The selected projects include:
- GLOBALFOUNDRIES will collaborate with LBNL to optimize the design of transistors under a project entitled: “Computation Design and Optimization of Ultra-Low Power Device Architectures.”
- The Lightweight Innovations for Tomorrow Consortium in Michigan will partner with LLNL to develop, implement and validate a defect physics-based model to predict mechanical properties of Al-Li forged alloy, under a project entitled: “Integrated Computational Materials Engineering Tools for Optimizing Strength of Forged Al-Li Turbine Blades for Aircraft Engines.”
- ZoomEssence of Kentucky will partner with LLNL to optimize the design of a new drying method using HPC simulations of dryer physics, under a project entitled: “High Performance Computing Analysis for Energy Reduction of Industry Spray Drying Technology.”
- United Technologies Research Center, located in East Hartford, CT, will partner with ORNL and LLNL to develop and deploy simulation tools that predict the material microstructure during the additive manufacturing process to ensure that critical aircraft parts meet design specifications for strength and fatigue resistance, under a project entitled: “Integrated Predictive Tools for Customizing Microstructure and Material Properties of Additively Manufactured Aerospace Components.”
- Procter & Gamble of Ohio will partner with LLNL to reduce paper pulp in products by 20 percent, which could result in significant cost and energy savings in one of the most energy intensive industries, under a project entitled: “Highly-Scalable Multi-Scale FEA Simulation for Efficient Paper Fiber Structure.”
- General Electric (GE), NY, will partner with ORNL to assist in the local control of melt pool and microstructure in additive manufactured parts, under a project entitled: “Process Map for Tailoring Microstructure in Laser Powder Bed Fusion Manufacturing (LPBFAM) Process.”
- In a separate project, GE will partner with ORNL and LLNL to improve the efficiency and component life of aircraft engines through design optimization, under a project entitled: “Massively Parallel Multi-Physics Multi-Scale Large Eddy Simulations of a Fully Integrated Aircraft Engine Combustor and High Pressure Vane.”
- PPG Industries of North Carolina will partner with LLNL to model thermo-mechanical stresses involved in forming and solidifying glass fibers to understand fracture-failures mechanisms to significantly reduce waste, under a project entitled: “Numerical Simulation of Fiber Glass Drawing Process via a Multiple-Tip Bushing.”
- In a separate project, PPG Industries of Pennsylvania will partner with LLNL to develop a reduced computational fluid dynamics (CFD) model of a glass furnace to make informed line adjustments in hours in near real-time, under the title: “Development of Reduced Glass Furnace Model to Optimize Process Operation.”
- The AweSim program at the Ohio Supercomputer Center (OSC) and the Edison Welding Institute (EWI) will partner with ORNL to deploy cloud-based advanced welding simulation tool for broad industry use, under a project entitled: “Weld Predictor App.”

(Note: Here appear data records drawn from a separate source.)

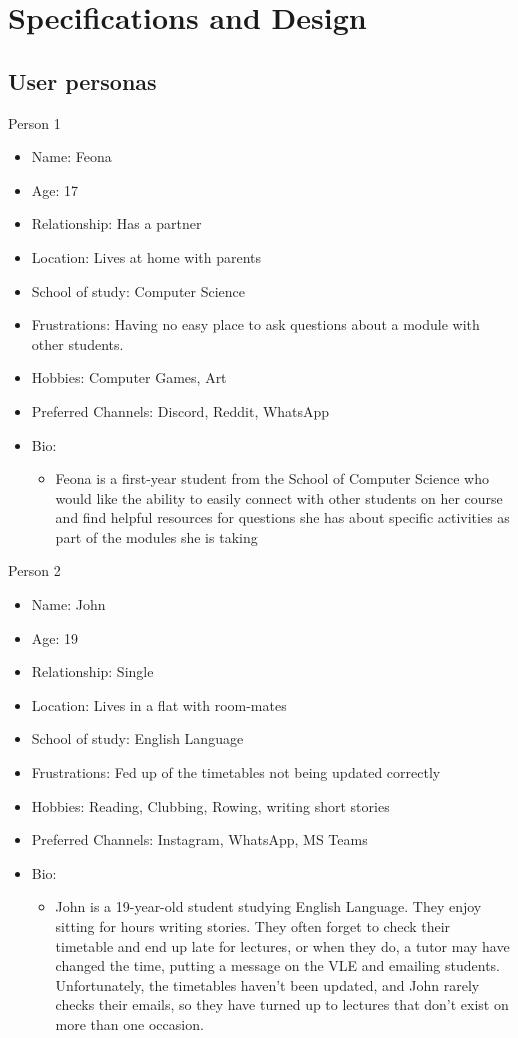 \chapter{Specifications and Design}

\section{User personas}

Person 1
\begin{itemize}
    \item Name: Feona
    \item Age: 17
    \item Relationship: Has a partner
    \item Location: Lives at home with parents
    \item School of study: Computer Science
    \item Frustrations: Having no easy place to ask questions about a module with other students.
    \item Hobbies: Computer Games, Art
    \item Preferred Channels: Discord, Reddit, WhatsApp
    \item Bio:
    \begin{itemize}
        \item Feona is a first-year student from the School of Computer Science who would like the ability to easily connect with other students on her course and find helpful resources for questions she has about specific activities as part of the modules she is taking
    \end{itemize}
\end{itemize}

Person 2
\begin{itemize}
    \item Name: John
    \item Age: 19
    \item Relationship: Single
    \item Location: Lives in a flat with room-mates
    \item School of study: English Language
    \item Frustrations: Fed up of the timetables not being updated correctly
    \item Hobbies: Reading, Clubbing, Rowing, writing short stories
    \item Preferred Channels: Instagram, WhatsApp, MS Teams
    \item Bio:
    \begin{itemize}
        \item John is a 19-year-old student studying English Language. They enjoy sitting for hours writing stories. They often forget to check their timetable and end up late for lectures, or when they do, a tutor may have changed the time, putting a message on the VLE and emailing students. Unfortunately, the timetables haven't been updated, and John rarely checks their emails, so they have turned up to lectures that don't exist on more than one occasion.
    \end{itemize}
\end{itemize}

LLNL established HPC4Mfg in March 2015, launched four “seedling” projects, and put in place a formal governance model. Lawrence Berkeley and Oak Ridge National Laboratories joined in September 2015 to support the Phase I solicitation, which was originally announced by Danielson at the American Energy and Manufacturing Competitiveness Summit in Washington, D.C. that month.
The Advanced Manufacturing Office within the Department’s Office of Energy Efficiency and Renewable Energy created and funds this program. The HPC4Mfg projects also support the Energy Department’s broader Clean Energy Manufacturing Initiative to increase U.S. competitiveness through manufacturing clean energy technologies, boosting energy productivity and leveraging low-cost domestic energy resources and feedstocks.